* What is needed *
Scan the listing below. Copy each line that contains "bash".
◆ ◆ ◆ ◆ ◆
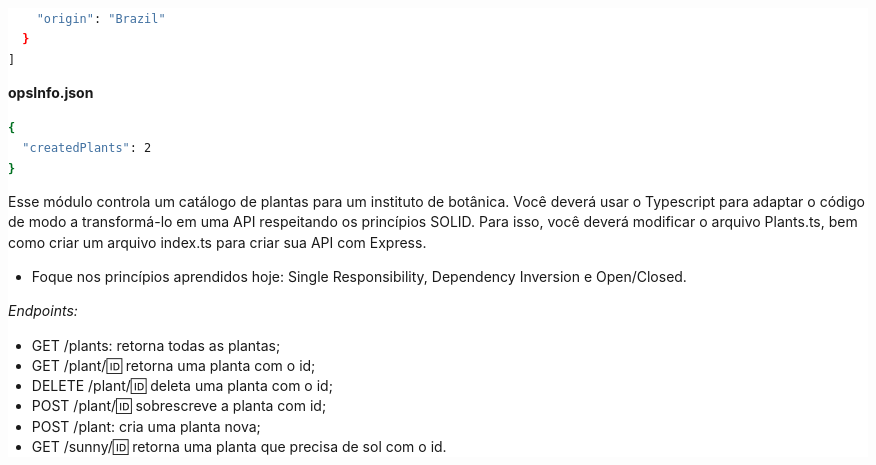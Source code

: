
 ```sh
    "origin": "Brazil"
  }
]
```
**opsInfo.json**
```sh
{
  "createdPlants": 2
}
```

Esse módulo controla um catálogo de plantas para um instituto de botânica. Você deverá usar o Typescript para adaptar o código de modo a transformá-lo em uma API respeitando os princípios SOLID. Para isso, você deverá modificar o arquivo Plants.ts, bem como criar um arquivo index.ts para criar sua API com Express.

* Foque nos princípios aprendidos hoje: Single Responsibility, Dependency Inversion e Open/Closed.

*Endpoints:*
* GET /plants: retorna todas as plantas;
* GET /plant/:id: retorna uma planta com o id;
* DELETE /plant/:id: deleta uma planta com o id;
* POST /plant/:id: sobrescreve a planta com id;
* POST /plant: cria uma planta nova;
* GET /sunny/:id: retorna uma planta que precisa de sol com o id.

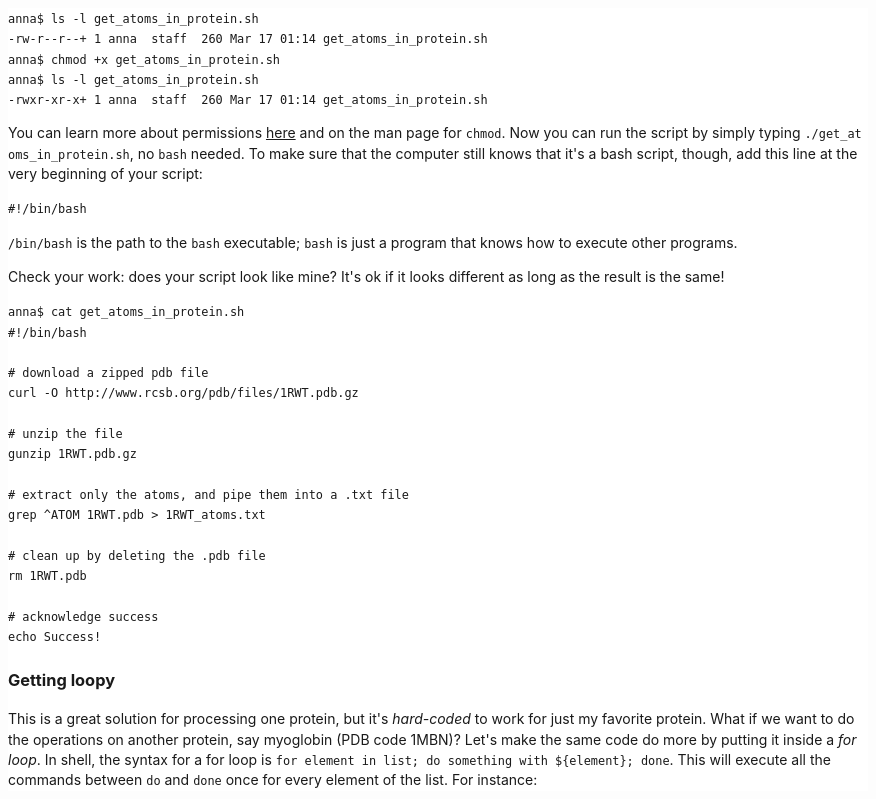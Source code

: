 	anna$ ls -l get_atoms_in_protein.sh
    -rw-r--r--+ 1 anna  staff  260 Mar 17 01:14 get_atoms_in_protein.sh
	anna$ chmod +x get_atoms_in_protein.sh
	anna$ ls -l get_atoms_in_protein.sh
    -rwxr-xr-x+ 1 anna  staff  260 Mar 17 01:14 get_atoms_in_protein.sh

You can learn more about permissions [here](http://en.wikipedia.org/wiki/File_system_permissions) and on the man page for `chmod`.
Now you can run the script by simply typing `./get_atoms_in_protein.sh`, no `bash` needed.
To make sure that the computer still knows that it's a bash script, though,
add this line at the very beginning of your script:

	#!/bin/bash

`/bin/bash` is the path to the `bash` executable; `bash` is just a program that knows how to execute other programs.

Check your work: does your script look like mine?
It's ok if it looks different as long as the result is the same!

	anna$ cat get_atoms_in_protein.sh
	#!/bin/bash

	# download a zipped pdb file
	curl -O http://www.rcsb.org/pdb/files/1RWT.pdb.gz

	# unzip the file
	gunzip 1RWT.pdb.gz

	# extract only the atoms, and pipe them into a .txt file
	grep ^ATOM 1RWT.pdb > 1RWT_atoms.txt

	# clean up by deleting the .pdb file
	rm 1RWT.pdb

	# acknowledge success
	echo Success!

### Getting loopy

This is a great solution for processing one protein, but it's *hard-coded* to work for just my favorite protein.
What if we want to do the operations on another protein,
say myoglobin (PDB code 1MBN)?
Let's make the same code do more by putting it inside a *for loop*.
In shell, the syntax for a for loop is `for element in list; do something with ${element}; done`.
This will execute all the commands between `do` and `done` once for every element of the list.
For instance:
◆ ◆ ◆ ◆ ◆
* Task output *
Now you can run the script by simply typing `./get_atoms_in_protein.sh`, no `bash` needed.
To make sure that the computer still knows that it's a bash script, though,
	#!/bin/bash
`/bin/bash` is the path to the `bash` executable; `bash` is just a program that knows how to execute other programs.
	#!/bin/bash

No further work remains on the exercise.